オクタッパンは、建物の最上階のさらに上にあるので、階段の上り下りが大変。冬は寒く、夏は暑い。水の出が悪い。
しかし、ソン・ガンホ主演映画『パラサイト 半地下の家族』に出てきた半地下部屋同様、家賃は安く、住居以外の屋上スペースを庭のように使えたり、日当たりがよくて開放的で洗濯物も干せたりするなど、メリットもなくはない。
今回は、オクタッパンの“明”を象徴するドラマ『ドクタースランプ』と、“暗”を象徴する映画『豚が井戸に落ちた日』を紹介しよう。

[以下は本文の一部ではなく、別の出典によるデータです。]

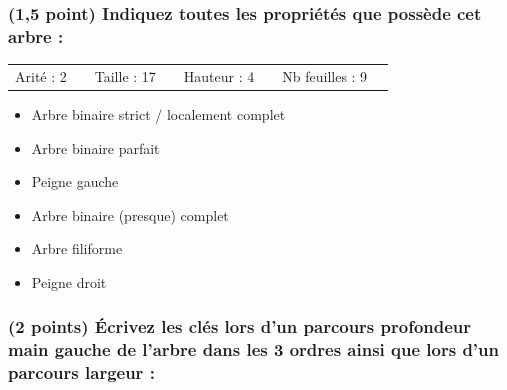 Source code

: \documentclass[11pt,a4paper]{article}
\begin{document}
\subsubsection{(1,5 point) Indiquez toutes les propriétés que possède cet arbre : }

\bigskip

\begin{tabular}{L{2cm}C{1.5cm} L{2cm}C{1.5cm} L{2cm}C{1.5cm} L{2.5cm}C{1.5cm}}
Arité : 2 & & Taille : 17 & & Hauteur : 4 & & Nb feuilles : 9 & \\
\end{tabular}

\medskip

\begin{table}[ht!]
  \centering
  \begin{minipage}{0.50\textwidth}
    \centering

\begin{itemize}
  \item[\checkmark] Arbre binaire strict / localement complet \phantom{()}
  \item[\CaseCoche] Arbre binaire parfait \phantom{()}
  \item[\CaseCoche] Peigne gauche \phantom{()}
\end{itemize}

  \end{minipage}
  \hfillx
  \begin{minipage}{0.50\textwidth}
    \centering

\begin{itemize}
  \item[\CaseCoche] Arbre binaire (presque) complet \phantom{()}
  \item[\CaseCoche] Arbre filiforme \phantom{()}
  \item[\CaseCoche] Peigne droit \phantom{()}
\end{itemize}

  \end{minipage}
\end{table}



\subsubsection{(2 points) \'Ecrivez les clés lors d'un parcours profondeur main gauche de l'arbre dans les 3 ordres ainsi que lors d'un parcours largeur : }
\end{document}
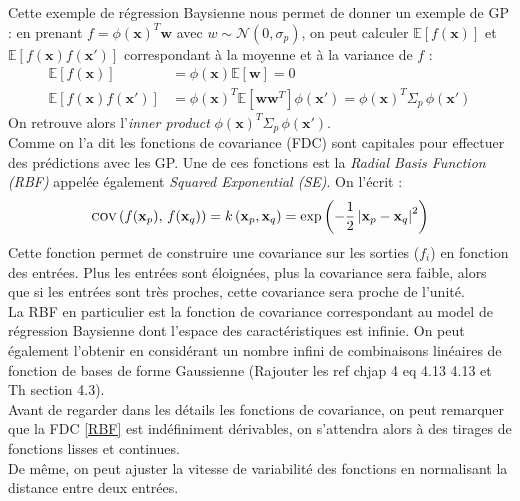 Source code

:\documentclass[a4paper,12pt]{report}
\newcommand{\bepar}[1]{
	\left( #1 \right)  
}
\numberwithin{equation}{section} %
\begin{document}
\noindent Cette exemple de régression Baysienne nous permet de donner un exemple de GP : en prenant $f = \phi(\textbf{x})^T\textbf{w}$ avec $w \sim \mathcal{N}\bepar{0, \sigma_p}$, on peut calculer $\mathbb{E}[f(\textbf{x})]$ et $\mathbb{E}[f(\textbf{x})f(\textbf{x}')]$ correspondant à la moyenne et à la variance de $f$ :
\begin{align*}
\mathbb{E}[f(\textbf{x})] & = \phi(\textbf{x})\mathbb{E}[\textbf{w}] = 0 \\
\mathbb{E}[f(\textbf{x})f(\textbf{x}')] & = \phi(\textbf{x})^T \mathbb{E}[\textbf{w}\textbf{w}^T]\phi(\textbf{x}') = \phi(\textbf{x})^T \Sigma_p \, \phi(\textbf{x}')
\end{align*}
On retrouve alors l'\textit{inner product} $\phi(\textbf{x})^T \Sigma_p \, \phi(\textbf{x}')$.\\
Comme on l'a dit les fonctions de covariance (FDC) sont capitales pour effectuer des prédictions avec les GP. Une de ces fonctions est la \textit{Radial Basis Function (RBF)} appelée également \textit{Squared Exponential (SE)}. On l'écrit :
\begin{equation}
 \textsc{cov}\bepar{f(\textbf{x}_p), \, f(\mathbf{x}_q)} = k\bepar{\textbf{x}_p, \textbf{x}_q} = \exp{\bepar{-\frac{1}{2}\left| \textbf{x}_p  - \textbf{x}_q\right|^2}}\label{RBF}
 \end{equation} 
Cette fonction permet de construire une covariance sur les sorties ($f_i$) en fonction des entrées. Plus les entrées sont éloignées, plus la covariance sera faible, alors que si les entrées sont très proches, cette covariance sera proche de l'unité.\\
La RBF en particulier est la fonction de covariance correspondant au model de régression Baysienne dont l'espace des caractéristiques est infinie. On peut également l'obtenir en considérant un nombre infini de combinaisons linéaires de fonction de bases de forme Gaussienne (Rajouter les ref chjap 4 eq 4.13 4.13 et Th section 4.3).\\
Avant de regarder dans les détails les fonctions de covariance, on peut remarquer que la FDC \eqref{RBF} est indéfiniment dérivables, on s'attendra alors à des tirages de fonctions lisses et continues.\\
De même, on peut ajuster la vitesse de variabilité des fonctions en normalisant la distance entre deux entrées.
\end{document}

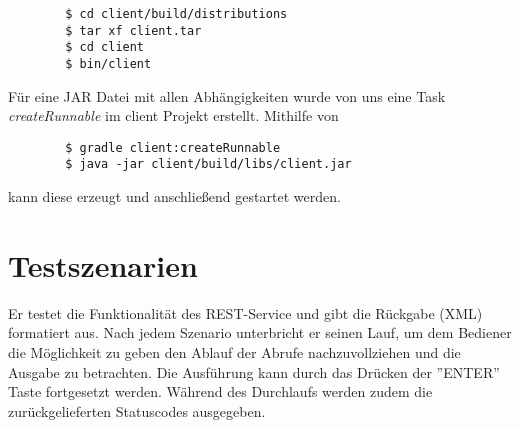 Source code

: \documentclass[150]{HSMW-Thesis}
\begin{document}
	\begin{verbatim}
		$ cd client/build/distributions
		$ tar xf client.tar
		$ cd client
		$ bin/client
	\end{verbatim}
	
	Für eine JAR Datei mit allen Abhängigkeiten wurde von uns eine Task \emph{createRunnable} im client Projekt erstellt. Mithilfe von
	\begin{verbatim}
		$ gradle client:createRunnable
		$ java -jar client/build/libs/client.jar
	\end{verbatim}
	
	kann diese erzeugt und anschließend gestartet werden.
	
\section{Testszenarien}
	
	Er testet die Funktionalität des REST-Service und gibt die Rückgabe (XML) formatiert aus. Nach jedem Szenario unterbricht er seinen Lauf, um dem Bediener die Möglichkeit zu geben den Ablauf der Abrufe nachzuvollziehen und die Ausgabe zu betrachten. Die Ausführung kann durch das Drücken der ''ENTER'' Taste fortgesetzt werden. Während des Durchlaufs werden zudem die zurückgelieferten Statuscodes ausgegeben.
	
\end{document}
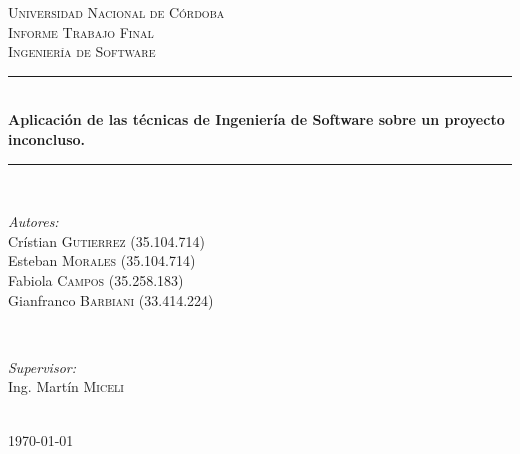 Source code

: \documentclass[12pt]{article} %
\begin{document}

\begin{titlepage}

\newcommand{\HRule}{\rule{\linewidth}{0.5mm}} %

\center %

\textsc{\LARGE Universidad Nacional de Córdoba}\\[1.5cm] %
\textsc{\Large Informe Trabajo Final}\\[0.5cm] %
\textsc{\large Ingeniería de Software}\\[0.5cm] %

\HRule \\[0.4cm]
\Large{ \huge \bfseries Aplicación de las técnicas de Ingeniería de Software sobre un proyecto inconcluso.}\par %
\HRule \\[1.5cm]

\begin{minipage}{0.5\textwidth}
\begin{flushleft} \large
\emph{Autores:}\\
Crístian \textsc{Gutierrez} (35.104.714)\\
Esteban \textsc{Morales} (35.104.714)\\
Fabiola \textsc{Campos} (35.258.183)\\
Gianfranco \textsc{Barbiani} (33.414.224)\\
\end{flushleft}
\end{minipage}
~
\begin{minipage}{0.4\textwidth}
\begin{flushright} \large
\emph{Supervisor:} \\
Ing. Martín \textsc{Miceli}
\end{flushright}
\end{minipage}\\[4cm]

{\large \today}\\[3cm] %


\vfill %
\restoregeometry
\end{titlepage}
\end{document}
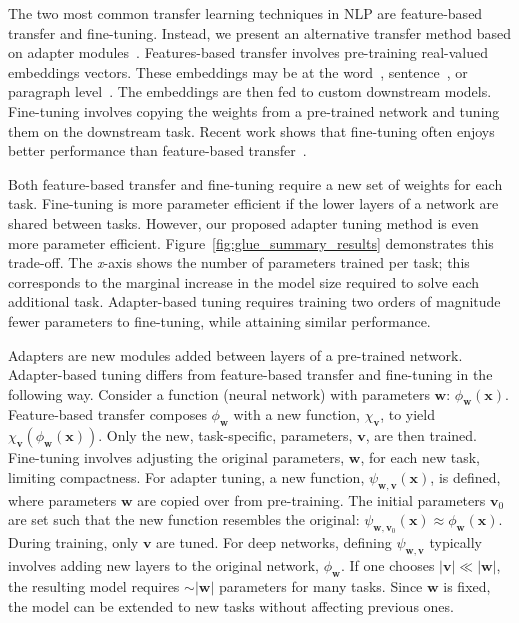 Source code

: The two most common transfer learning techniques in NLP are feature-based transfer and fine-tuning. Instead, we present an alternative transfer method based on adapter modules~\citep{rebuffi2017}. Features-based transfer involves pre-training real-valued embeddings vectors. These embeddings may be at the word~\citep{mikolov2013}, sentence~\citep{cer2019}, or paragraph level~\citep{le2014}. The embeddings are then fed to custom downstream models. Fine-tuning involves copying the weights from a pre-trained network and tuning them on the downstream task. Recent work shows that fine-tuning often enjoys better performance than feature-based transfer~\citep{howard2018universal}.

Both feature-based transfer and fine-tuning require a new set of weights for each task. Fine-tuning is more parameter efficient if the lower layers of a network are shared between tasks. However, our proposed adapter tuning method is even more parameter efficient.
Figure~\ref{fig:glue_summary_results} demonstrates this trade-off. The \emph{x}-axis shows the number of parameters trained per task; this corresponds to the marginal increase in the model size required to solve each additional task. Adapter-based tuning requires training two orders of magnitude fewer parameters to fine-tuning, while attaining similar performance.

Adapters are new modules added between layers of a pre-trained network. Adapter-based tuning differs from feature-based transfer and fine-tuning in the following way. Consider a function (neural network) with parameters $\bm w$: $\phi_{\bm w}(\bm x)$. Feature-based transfer composes $\phi_{\bm w}$ with a new function, $\chi_{\bm v}$, to yield $\chi_{\bm v}(\phi_{\bm w}(\bm x))$. Only the new, task-specific, parameters, $\bm v$, are then trained. Fine-tuning involves adjusting the original parameters, $\bm w$, for each new task, limiting compactness. For adapter tuning, a new function, $\psi_{\bm w, \bm v}(\bm x)$, is defined, where parameters $\bm w$ are copied over from pre-training. The initial parameters $\bm v_0$ are set such that the new function resembles the original: $\psi_{\bm w, \bm v_0}(\bm x) \approx \phi_{\bm w}(\bm x)$. During training, only $\bm v$ are tuned. For deep networks, defining $\psi_{\bm w, \bm v}$ typically involves adding new layers to the original network, $\phi_{\bm w}$. If one chooses $|\bm v|\ll|\bm w|$, the resulting model requires $\sim|\bm w|$ parameters for many tasks. Since $\bm w$ is fixed, the model can be extended to new tasks without affecting previous ones.

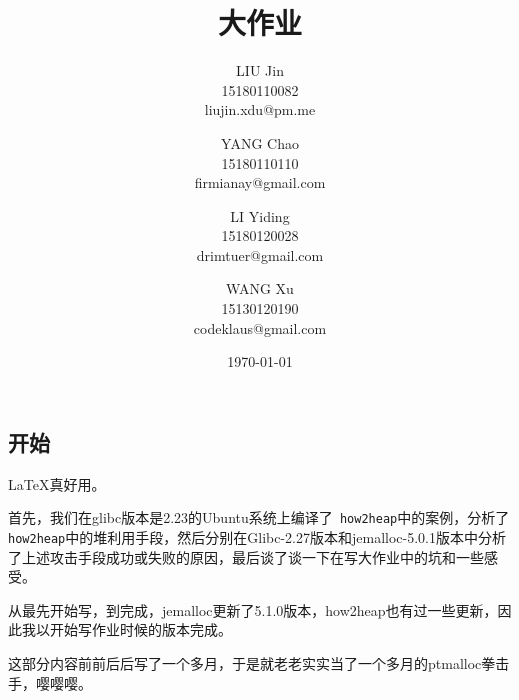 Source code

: \documentclass{article}
\title{\Huge{\classname{} 大作业}}
\author{LIU Jin\\
15180110082 \\
\small{liujin.xdu@pm.me} \and
YANG Chao\\
15180110110 \\
\small{firmianay@gmail.com} \and
LI Yiding\\
15180120028 \\
\small{drimtuer@gmail.com} \and
WANG Xu\\
15130120190 \\
\small{codeklaus@gmail.com}
}
\date{\today}
\begin{document}
\maketitle

\renewcommand{\contentsname}{目录}

\newpage
\tableofcontents
\newpage

\begin{center}
    \section{开始}
\end{center}

\setlength{\parindent}{2em}

 \LaTeX 真好用。
 
 首先，我们在glibc版本是2.23的Ubuntu系统上编译了\verb+ how2heap+中的案例，分析了\verb+ how2heap+中的堆利用手段，然后分别在Glibc-2.27版本和jemalloc-5.0.1版本中分析了上述攻击手段成功或失败的原因，最后谈了谈一下在写大作业中的坑和一些感受。
 
从最先开始写，到完成，jemalloc更新了5.1.0版本，how2heap也有过一些更新，因此我以开始写作业时候的版本完成。
 
这部分内容前前后后写了一个多月，于是就老老实实当了一个多月的ptmalloc拳击手，嘤嘤嘤。

\newpage









\end{document}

■Netflix人気作『ドクタースランプ』で描かれるオクタッパンの“明”
家賃の安いオクタッパンにはたいていもの悲しさがつきまとう。しかし、『ドクタースランプ』の場合は、ジョンウとハヌルが屋上の縁台で缶ビールを飲んだり、たがいの感情をおさえつつドキドキしながら向き合ったり、ハヌルがジョンウに抱きついたり、二人が楽しげに洗濯したりしている。
もの悲しいどころか、二人の距離を縮めるスポットとして描かれているのだ。
そもそも、ハヌルの家の近くには高級な新羅ホテルがあるくらいなので、ロケーションがよい。都会なのに緑が豊か。傾斜地の高いところにあるので眺めがよく、ソウルの東方向が一望できる。
ジョンウはハイソな暮らしから転落してきたので、屋上暮らしは気の毒だと多くの視聴者は思っただろう。だが、よく考えたら我が国で30歳そこそこの男子がオクタッパンに住んでいてもなんら不思議ではない。医大に6年通い、軍隊にも行っていたら社会経験は4、5年しかない。ふつうは親がかりでない限り高級アパートなどに住めるわけがないのだ。
『ドクタースランプ』の影響でオクタッパンのイメージがよくなり過ぎると、そのうち民家やアパートの空き部屋を旅行者に貸し出す民泊サービスに、オクタッパンが登場しても不思議ではない。いや、私が知らないだけで、すでにあるのかもしれないが。